### Source data
-=-=-
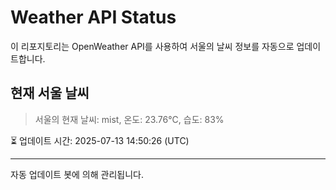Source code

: 
# Weather API Status

이 리포지토리는 OpenWeather API를 사용하여 서울의 날씨 정보를 자동으로 업데이트합니다.

## 현재 서울 날씨
> 서울의 현재 날씨: mist, 온도: 23.76°C, 습도: 83%

⏳ 업데이트 시간: 2025-07-13 14:50:26 (UTC)

---
자동 업데이트 봇에 의해 관리됩니다.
-=-=-
### Task to complete
Please quote exactly the lines from the one containing "# Weather API Status" through the last line of the records above, both included, and nothing else.

### Solved exercise
# Weather API Status

이 리포지토리는 OpenWeather API를 사용하여 서울의 날씨 정보를 자동으로 업데이트합니다.

## 현재 서울 날씨
> 서울의 현재 날씨: mist, 온도: 23.76°C, 습도: 83%

⏳ 업데이트 시간: 2025-07-13 14:50:26 (UTC)

---
자동 업데이트 봇에 의해 관리됩니다.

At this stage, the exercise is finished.